Since the official annoucement of the “electrical war” last Thursday by Acting-(Like-a)-President Nicolás Maduro, things didn’t improve this weekend – to the point that some parts of Acarigua were in the dark last Sunday night when Mr. Maduro was in town.
The government insists in bringing the “S” word into the conversation. Freddy Medrano, head of Zulia’s electric workers union strongly rejects such claims and puts the blame in lack of safety measures to do their work, and in the large debts of CORPOELEC on their salaries and insurance payments.
But the reasons behind the recent spikes in electrical failures are also related to the lack of enough power to satisfy increasing demand, forcing CORPOELEC to implement rationing.
In an phone interview with Barquisimeto’s main newspaper El Impulso, engineer and consultant Jose Aguilar explained that the dry season is putting pressure on Guri Dam, while other thermo-electrical plants face a shortage of fuel after the Amuay explosion.
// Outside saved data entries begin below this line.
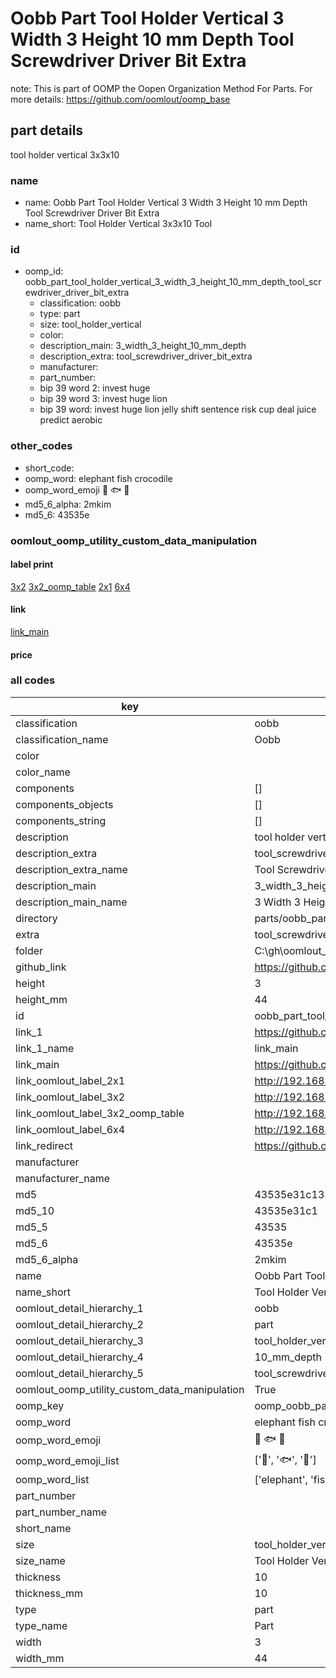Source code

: # Oobb Part Tool Holder Vertical 3 Width 3 Height 10 mm Depth Tool Screwdriver Driver Bit Extra  

note: This is part of OOMP the Oopen Organization Method For Parts. For more details: https://github.com/oomlout/oomp_base

##  part details
  



tool holder vertical 3x3x10



### name
* name: Oobb Part Tool Holder Vertical 3 Width 3 Height 10 mm Depth Tool Screwdriver Driver Bit Extra
* name_short: Tool Holder Vertical 3x3x10 Tool
### id
* oomp_id: oobb_part_tool_holder_vertical_3_width_3_height_10_mm_depth_tool_screwdriver_driver_bit_extra
  * classification: oobb
  * type: part
  * size: tool_holder_vertical
  * color: 
  * description_main: 3_width_3_height_10_mm_depth
  * description_extra: tool_screwdriver_driver_bit_extra
  * manufacturer: 
  * part_number: 
  * bip 39 word 2: invest huge
  * bip 39 word 3: invest huge lion
  * bip 39 word: invest huge lion jelly shift sentence risk cup deal juice predict aerobic

### other_codes
* short_code: 
* oomp_word: elephant fish crocodile
* oomp_word_emoji :elephant: :fish: :crocodile:
* md5_6_alpha: 2mkim
* md5_6: 43535e






### oomlout_oomp_utility_custom_data_manipulation
#### label print
[3x2](http://192.168.1.245:1112/?label=oomp%202mkim)
[3x2_oomp_table](http://192.168.1.108:1112/?label=oomp%202mkim)
[2x1](http://192.168.1.242:1112/?label=oomp%202mkim)
[6x4](http://192.168.1.55:1112/?label=oomp%202mkim)    

#### link

[link_main](https://github.com/oomlout/oomlout_oobb_version_4_generated_parts/tree/main/navigation_oomp/oobb/part/tool_holder_vertical/3_width_3_height_10_mm_depth/tool_screwdriver_driver_bit_extra/part)                              

#### price







### all codes 
| key | value |  
| --- | --- |  
| classification | oobb |  
| classification_name | Oobb |  
| color |  |  
| color_name |  |  
| components | [] |  
| components_objects | [] |  
| components_string | [] |  
| description | tool holder vertical 3x3x10 |  
| description_extra | tool_screwdriver_driver_bit_extra |  
| description_extra_name | Tool Screwdriver Driver Bit Extra |  
| description_main | 3_width_3_height_10_mm_depth |  
| description_main_name | 3 Width 3 Height 10 mm Depth |  
| directory | parts/oobb_part_tool_holder_vertical_3_width_3_height_10_mm_depth_tool_screwdriver_driver_bit_extra |  
| extra | tool_screwdriver_driver_bit |  
| folder | C:\gh\oomlout_oobb_version_4_generated_parts\parts\oobb_part_tool_holder_vertical_3_width_3_height_10_mm_depth_tool_screwdriver_driver_bit_extra |  
| github_link | https://github.com/oomlout/oomlout_oomp_part_src/tree/main/parts/oobb_part_tool_holder_vertical_3_width_3_height_10_mm_depth_tool_screwdriver_driver_bit_extra |  
| height | 3 |  
| height_mm | 44 |  
| id | oobb_part_tool_holder_vertical_3_width_3_height_10_mm_depth_tool_screwdriver_driver_bit_extra |  
| link_1 | https://github.com/oomlout/oomlout_oobb_version_4_generated_parts/tree/main/navigation_oomp/oobb/part/tool_holder_vertical/3_width_3_height_10_mm_depth/tool_screwdriver_driver_bit_extra/part |  
| link_1_name | link_main |  
| link_main | https://github.com/oomlout/oomlout_oobb_version_4_generated_parts/tree/main/navigation_oomp/oobb/part/tool_holder_vertical/3_width_3_height_10_mm_depth/tool_screwdriver_driver_bit_extra/part |  
| link_oomlout_label_2x1 | http://192.168.1.242:1112/?label=oomp%202mkim |  
| link_oomlout_label_3x2 | http://192.168.1.245:1112/?label=oomp%202mkim |  
| link_oomlout_label_3x2_oomp_table | http://192.168.1.108:1112/?label=oomp%202mkim |  
| link_oomlout_label_6x4 | http://192.168.1.55:1112/?label=oomp%202mkim |  
| link_redirect | https://github.com/oomlout/oomlout_oobb_version_4_generated_parts/tree/main/parts/oobb_tool_holder_vertical_03_03_10_ex_tool_screwdriver_driver_bit |  
| manufacturer |  |  
| manufacturer_name |  |  
| md5 | 43535e31c135b74f0fe2e77d045babaf |  
| md5_10 | 43535e31c1 |  
| md5_5 | 43535 |  
| md5_6 | 43535e |  
| md5_6_alpha | 2mkim |  
| name | Oobb Part Tool Holder Vertical 3 Width 3 Height 10 mm Depth Tool Screwdriver Driver Bit Extra |  
| name_short | Tool Holder Vertical 3x3x10 Tool |  
| oomlout_detail_hierarchy_1 | oobb |  
| oomlout_detail_hierarchy_2 | part |  
| oomlout_detail_hierarchy_3 | tool_holder_vertical |  
| oomlout_detail_hierarchy_4 | 10_mm_depth |  
| oomlout_detail_hierarchy_5 | tool_screwdriver_driver_bit_extra |  
| oomlout_oomp_utility_custom_data_manipulation | True |  
| oomp_key | oomp_oobb_part_tool_holder_vertical_3_width_3_height_10_mm_depth_tool_screwdriver_driver_bit_extra |  
| oomp_word | elephant fish crocodile |  
| oomp_word_emoji | :elephant: :fish: :crocodile: |  
| oomp_word_emoji_list | [':elephant:', ':fish:', ':crocodile:'] |  
| oomp_word_list | ['elephant', 'fish', 'crocodile'] |  
| part_number |  |  
| part_number_name |  |  
| short_name |  |  
| size | tool_holder_vertical |  
| size_name | Tool Holder Vertical |  
| thickness | 10 |  
| thickness_mm | 10 |  
| type | part |  
| type_name | Part |  
| width | 3 |  
| width_mm | 44 |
In particular, Aguilar points out how electricity for Lara State is now being sent to other states instead. This special ratioting plan has been named by CORPOELEC “Charge Administration Plan,” and it has been in place since early 2013. However, that didn’t stop protests in Merida or even Portuguesa, where they reached the Governor’s house.
But looks like the priority for CORPOELEC at least this week won’t be fixing grid failures, but getting votes for Maduro. The company even held its own political event in Caracas.
UPDATE: According to this report from El Nacional, the National Dispatch Center (the coordination entity of the Electricity Ministry) recognized in a meeting held last week at the Vice-President’s office that there’s not enough generation to satisfy the demand and the crisis would continue all this year. They proposed to increase the rationing plan.